> **Your goal**
Omit all pictures and give the records below again exactly as written.

Excerpts from a dataset:

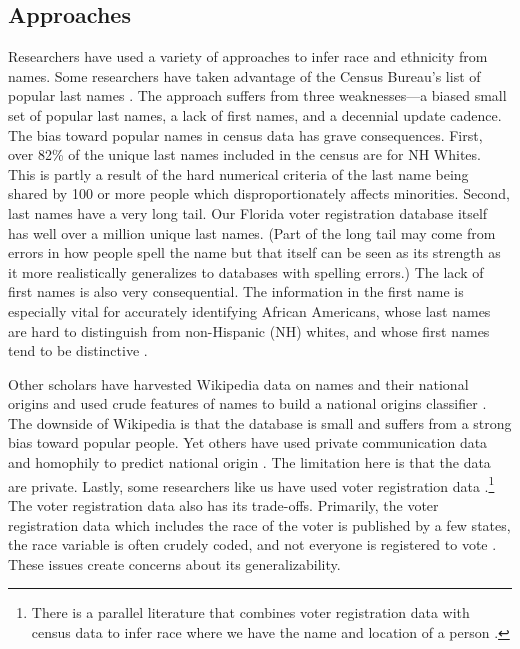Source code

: \documentclass[12pt, letterpaper]{article}
\begin{document}
\subsection*{Approaches} Researchers have used a variety of approaches to infer race and ethnicity from names. Some researchers have taken advantage of the Census Bureau's list of popular last names \citep[see, e.g.,][]{fiscella2006use}. The approach suffers from three weaknesses---a biased small set of popular last names, a lack of first names, and a decennial update cadence. The bias toward popular names in census data has grave consequences. First, over 82\% of the unique last names included in the census are for NH Whites. This is partly a result of the hard numerical criteria of the last name being shared by 100 or more people which disproportionately affects minorities. Second, last names have a very long tail. Our Florida voter registration database itself has well over a million unique last names. (Part of the long tail may come from errors in how people spell the name but that itself can be seen as its strength as it more realistically generalizes to databases with spelling errors.) The lack of first names is also very consequential. The information in the first name is especially vital for accurately identifying African Americans, whose last names are hard to distinguish from non-Hispanic (NH) whites, and whose first names tend to be distinctive \citep{bertrand2004emily}. 

Other scholars have harvested Wikipedia data on names and their national origins and used crude features of names to build a national origins classifier \citep{ambekar2009name}. The downside of Wikipedia is that the database is small and suffers from a strong bias toward popular people. Yet others have used private communication data and homophily to predict national origin \citep{ye2017nationality}. The limitation here is that the data are private. Lastly, some researchers like us have used voter registration data \citep{sood2018predicting, parasurama2021racebert}.\footnote{There is a parallel literature that combines voter registration data with census data to infer race where we have the name and location of a person \citep[see e.g.,]{imai2016improving, kotovadeep}.} The voter registration data also has its trade-offs. Primarily, the voter registration data which includes the race of the voter is published by a few states, the race variable is often crudely coded, and not everyone is registered to vote \citep{ansolabehere2011gender}. These issues create concerns about its generalizability.
\end{document}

> **Reply to the exercise**
Source code

: \documentclass[12pt, letterpaper]{article}
\begin{document}
\subsection*{Approaches} Researchers have used a variety of approaches to infer race and ethnicity from names. Some researchers have taken advantage of the Census Bureau's list of popular last names \citep[see, e.g.,][]{fiscella2006use}. The approach suffers from three weaknesses---a biased small set of popular last names, a lack of first names, and a decennial update cadence. The bias toward popular names in census data has grave consequences. First, over 82\% of the unique last names included in the census are for NH Whites. This is partly a result of the hard numerical criteria of the last name being shared by 100 or more people which disproportionately affects minorities. Second, last names have a very long tail. Our Florida voter registration database itself has well over a million unique last names. (Part of the long tail may come from errors in how people spell the name but that itself can be seen as its strength as it more realistically generalizes to databases with spelling errors.) The lack of first names is also very consequential. The information in the first name is especially vital for accurately identifying African Americans, whose last names are hard to distinguish from non-Hispanic (NH) whites, and whose first names tend to be distinctive \citep{bertrand2004emily}. 

Other scholars have harvested Wikipedia data on names and their national origins and used crude features of names to build a national origins classifier \citep{ambekar2009name}. The downside of Wikipedia is that the database is small and suffers from a strong bias toward popular people. Yet others have used private communication data and homophily to predict national origin \citep{ye2017nationality}. The limitation here is that the data are private. Lastly, some researchers like us have used voter registration data \citep{sood2018predicting, parasurama2021racebert}.\footnote{There is a parallel literature that combines voter registration data with census data to infer race where we have the name and location of a person \citep[see e.g.,]{imai2016improving, kotovadeep}.} The voter registration data also has its trade-offs. Primarily, the voter registration data which includes the race of the voter is published by a few states, the race variable is often crudely coded, and not everyone is registered to vote \citep{ansolabehere2011gender}. These issues create concerns about its generalizability.
\end{document}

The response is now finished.